Même les critères proposés pour le diagnostic sont de nouveau l’objet de discussions.

Dans le domaine de la recherche fondamentale, malgré l’espoir suscité par le modèle de l’érythrocytose familiale dominante par mutation du gène du récepteur de l’érythropoïétine (Epo), les causes de l’expansion clonale de l’hématopoïèse restent inconnues et aucune identification d’un gène candidat n’est venue pour l’instant élucider l’origine physiopathologique de la maladie de Vaquez.

Définition des polyglobulies primitives :

Les polyglobulies, au plan de leur étiologie, peuvent être classées, en fonction des connaissances actuellement acquises, en polyglobulies primitives et polyglobulies secondaires.

Par polyglobulie primitive, on entend toutes les situations où l’augmentation de la masse sanguine n’apparaît pas comme la conséquence d’une modification de facteurs extrinsèques assurant la régulation des progéniteurs érythrocytaires mais bien au contraire comme liés à une anomalie intrinsèque des cellules hématopoïétiques elles-mêmes.

La polyglobulie de Vaquez, connue dans la littérature anglo-saxonne sous le nom de polycythemia vera (PV), qui apparaît comme la conséquence d’une mutation somatique des cellules souches hématopoïétiques, en est l’exemple le plus fréquent.

Les polyglobulies familiales primitives en sont un autre exemple beaucoup plus rare et de connaissance plus récente.

Les polyglobulies secondaires sont, en revanche, la conséquence de modifications de l’environnement des cellules hématopoïétiques, avant tout augmentation d’un facteur de croissance extrinsèque aux progéniteurs érythrocytaires.
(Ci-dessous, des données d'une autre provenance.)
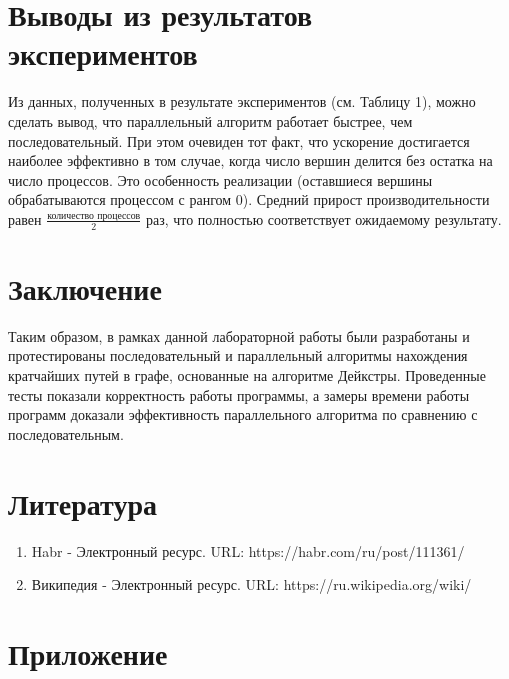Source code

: \documentclass{report}
\begin{document}
\newpage

\section*{Выводы из результатов экспериментов}
\par Из данных, полученных в результате экспериментов (см. Таблицу 1), можно сделать вывод, что параллельный алгоритм работает быстрее, чем последовательный. При этом очевиден тот факт, что ускорение достигается наиболее эффективно в том случае, когда число вершин делится без остатка на число процессов. Это особенность реализации (оставшиеся вершины обрабатываются процессом с рангом 0). Средний прирост производительности равен $\frac{\text{количество  процессов}}{\text{2}}$ раз, что полностью соответствует ожидаемому результату.

\newpage

\section*{Заключение}
\par Таким образом, в рамках данной лабораторной работы были разработаны и протестированы последовательный и параллельный алгоритмы нахождения кратчайших путей в графе, основанные на алгоритме Дейкстры. Проведенные тесты показали корректность работы программы, а замеры времени работы программ доказали эффективность параллельного алгоритма по сравнению с последовательным.

\newpage

\section*{Литература}
\begin{enumerate}
\item Habr - Электронный ресурс. URL: https://habr.com/ru/post/111361/
\item Википедия - Электронный ресурс. URL: https://ru.wikipedia.org/wiki/%
\end{enumerate} 
\newpage

\section*{Приложение}
\end{document}
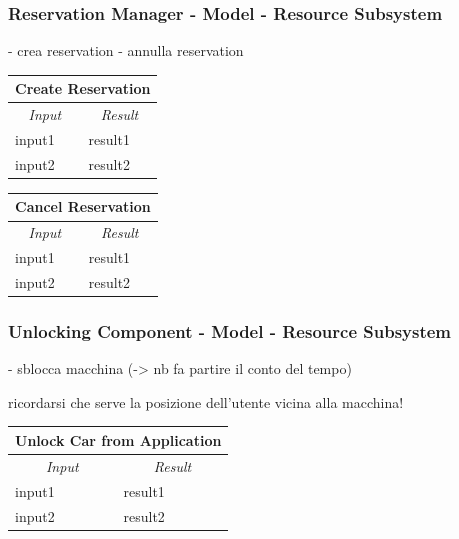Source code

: \documentclass[english]{article}
\begin{document}
\subsubsection{Reservation Manager - Model - Resource Subsystem}
- crea reservation
- annulla reservation

\begin{center}

	\begin{tabular}{ | p{6cm} | p{6cm} | }
		\hline 


		\hline

		\multicolumn{2}{|c|}{\textbf{Create Reservation}} \\
		\hline
		\multicolumn{1}{|c|}{\textit{Input}} & \multicolumn{1}{c|}{\textit{Result}} \\
		\hline
		input1 & result1 \\
		\hline
		input2 & result2 \\
		\hline
	\end{tabular}
\end{center}

\begin{center}

	\begin{tabular}{ | p{6cm} | p{6cm} | }
		\hline 


		\hline

		\multicolumn{2}{|c|}{\textbf{Cancel Reservation}} \\
		\hline
		\multicolumn{1}{|c|}{\textit{Input}} & \multicolumn{1}{c|}{\textit{Result}} \\
		\hline
		input1 & result1 \\
		\hline
		input2 & result2 \\
		\hline
	\end{tabular}
\end{center}

\subsubsection{Unlocking Component - Model - Resource Subsystem}
- sblocca macchina (-> nb fa partire il conto del tempo)

ricordarsi che serve la posizione dell'utente vicina alla macchina!

\begin{center}

	\begin{tabular}{ | p{6cm} | p{6cm} | }
		\hline 


		\hline

		\multicolumn{2}{|c|}{\textbf{Unlock Car from Application}} \\
		\hline
		\multicolumn{1}{|c|}{\textit{Input}} & \multicolumn{1}{c|}{\textit{Result}} \\
		\hline
		input1 & result1 \\
		\hline
		input2 & result2 \\
		\hline
	\end{tabular}
\end{center}
\end{document}
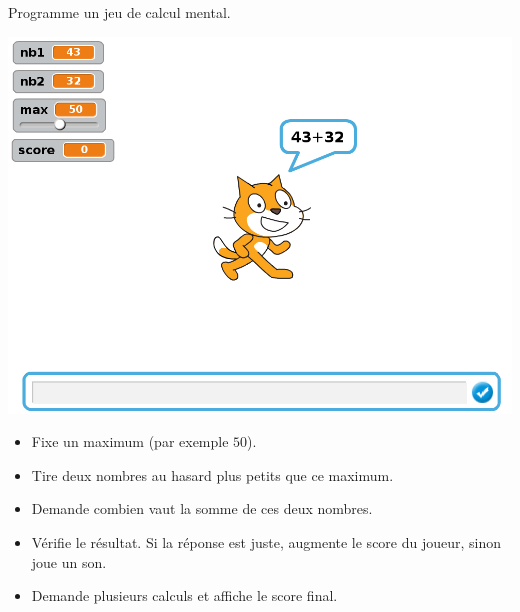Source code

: \documentclass[class=report,crop=false, 12pt]{standalone}
\begin{document}
\begin{activite}

Programme un jeu de calcul mental.

\begin{center}
  \includegraphics[scale=\scaleecran]{ecran-07-ex3} 
\end{center}

\begin{itemize}
  \item Fixe un maximum (par exemple $50$).
  \item Tire deux nombres au hasard plus petits que ce maximum.
  \item Demande combien vaut la somme de ces deux nombres.
  \item Vérifie le résultat. Si la réponse est juste, augmente le score du joueur, sinon joue un son.
  \item Demande plusieurs calculs et affiche le score final.
\end{itemize}

\end{activite}
\end{document}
L’exemple le plus classique est l’élévation du taux d’Epo.

L’augmentation de la stimulation de l’érythropoïèse par l’Epo est le plus souvent la conséquence d’une affection acquise.

Les polyglobulies secondaires à l’anoxie ou à une sécrétion ectopique d’Epo sont les plus fréquentes.

Les polyglobulies secondaires sont plus rarement familiales.

Les plus classiques sont liées à une hypoxie tissulaire à laquelle les progéniteurs érythrocytaires répondent de façon adaptée en cas d’hémoglobine hyperaffine ou de déficit en 2-3DPG.

Moins bien connues sont celles où existe une hypersécrétion d’Epo liée à un défaut du mécanisme d’adaptation à la pression en oxygène comme la polyglobulie familiale des Chuvash.

Polyglobulies primitives :

A - Maladie de Vaquez (polyglobulie primitive acquise) :

La maladie deVaquez apparaît comme la conséquence de l’expansion clonale d’une cellule souche hématopoïétique à la suite d’une mutation somatique.

On s’est donc efforcé de cerner les anomalies cellulaires caractéristiques de la maladie.

1- Anomalies cellulaires de la maladie de Vaquez :

* Clonalité :

La maladie de Vaquez est une maladie clonale qui traduit l’atteinte d’une cellule commune, au moins, aux lignées érythroïdes, granuleuses et mégacaryocytaires.

L’étude de la clonalité dans les syndromes myéloprolifératifs repose sur l’hypothèse d’une inactivation au hasard d’un des deux chromosomes X paternel ou maternel chez les femmes.

Dans le cas d’une population polyclonale existe un mélange de cellules ayant inactivé soit le chromosome X paternel, soit le chromosome X maternel.

Dans une population monoclonale, toutes les cellules ont inactivé le même chromosome X.

En utilisant un gène polymorphe, présent sur le chromosome X et concerné par ce processus d’inactivation, il est possible de démontrer le caractère polyclonal ou monoclonal d’une lignée.

De telles études ont été menées dans la maladie de Vaquez tout d’abord par Adamson et Fialkow.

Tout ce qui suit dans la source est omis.